Saved data entries:
╭──
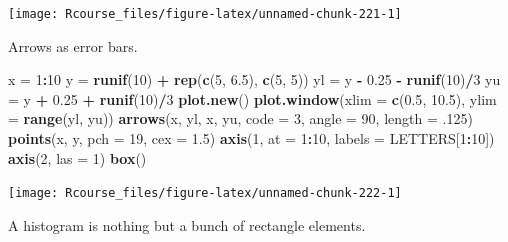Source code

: \documentclass[]{book}
\newenvironment{Shaded}{\begin{snugshade}}{\end{snugshade}}
\newcommand{\KeywordTok}[1]{\textcolor[rgb]{0.13,0.29,0.53}{\textbf{#1}}}
\newcommand{\DataTypeTok}[1]{\textcolor[rgb]{0.13,0.29,0.53}{#1}}
\newcommand{\DecValTok}[1]{\textcolor[rgb]{0.00,0.00,0.81}{#1}}
\newcommand{\FloatTok}[1]{\textcolor[rgb]{0.00,0.00,0.81}{#1}}
\newcommand{\StringTok}[1]{\textcolor[rgb]{0.31,0.60,0.02}{#1}}
\newcommand{\OperatorTok}[1]{\textcolor[rgb]{0.81,0.36,0.00}{\textbf{#1}}}
\newcommand{\NormalTok}[1]{#1}
\theoremstyle{definition}
\theoremstyle{definition}
\theoremstyle{definition}
\theoremstyle{remark}
\begin{document}
\texttt{[image: Rcourse\_files/figure-latex/unnamed-chunk-221-1]}

Arrows as error bars.

\begin{Shaded}
\begin{Highlighting}[]
\NormalTok{x =}\StringTok{ }\DecValTok{1}\OperatorTok{:}\DecValTok{10}
\NormalTok{y =}\StringTok{ }\KeywordTok{runif}\NormalTok{(}\DecValTok{10}\NormalTok{) }\OperatorTok{+}\StringTok{ }\KeywordTok{rep}\NormalTok{(}\KeywordTok{c}\NormalTok{(}\DecValTok{5}\NormalTok{, }\FloatTok{6.5}\NormalTok{), }\KeywordTok{c}\NormalTok{(}\DecValTok{5}\NormalTok{, }\DecValTok{5}\NormalTok{))}
\NormalTok{yl =}\StringTok{ }\NormalTok{y }\OperatorTok{-}\StringTok{ }\FloatTok{0.25} \OperatorTok{-}\StringTok{ }\KeywordTok{runif}\NormalTok{(}\DecValTok{10}\NormalTok{)}\OperatorTok{/}\DecValTok{3}
\NormalTok{yu =}\StringTok{ }\NormalTok{y }\OperatorTok{+}\StringTok{ }\FloatTok{0.25} \OperatorTok{+}\StringTok{ }\KeywordTok{runif}\NormalTok{(}\DecValTok{10}\NormalTok{)}\OperatorTok{/}\DecValTok{3}
\KeywordTok{plot.new}\NormalTok{()}
\KeywordTok{plot.window}\NormalTok{(}\DataTypeTok{xlim =} \KeywordTok{c}\NormalTok{(}\FloatTok{0.5}\NormalTok{, }\FloatTok{10.5}\NormalTok{), }\DataTypeTok{ylim =} \KeywordTok{range}\NormalTok{(yl, yu))}
\KeywordTok{arrows}\NormalTok{(x, yl, x, yu, }\DataTypeTok{code =} \DecValTok{3}\NormalTok{, }\DataTypeTok{angle =} \DecValTok{90}\NormalTok{, }\DataTypeTok{length =}\NormalTok{ .}\DecValTok{125}\NormalTok{)}
\KeywordTok{points}\NormalTok{(x, y, }\DataTypeTok{pch =} \DecValTok{19}\NormalTok{, }\DataTypeTok{cex =} \FloatTok{1.5}\NormalTok{)}
\KeywordTok{axis}\NormalTok{(}\DecValTok{1}\NormalTok{, }\DataTypeTok{at =} \DecValTok{1}\OperatorTok{:}\DecValTok{10}\NormalTok{, }\DataTypeTok{labels =}\NormalTok{ LETTERS[}\DecValTok{1}\OperatorTok{:}\DecValTok{10}\NormalTok{])}
\KeywordTok{axis}\NormalTok{(}\DecValTok{2}\NormalTok{, }\DataTypeTok{las =} \DecValTok{1}\NormalTok{)}
\KeywordTok{box}\NormalTok{()}
\end{Highlighting}
\end{Shaded}

\texttt{[image: Rcourse\_files/figure-latex/unnamed-chunk-222-1]}

A histogram is nothing but a bunch of rectangle elements.
\end{document}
╰──
- _EXERCISE BRIEF_:
With "texttt" as the string to match, show every line of the entries above that has it.

- _REPLY_:
\texttt{[image: Rcourse\_files/figure-latex/unnamed-chunk-221-1]}
\texttt{[image: Rcourse\_files/figure-latex/unnamed-chunk-222-1]}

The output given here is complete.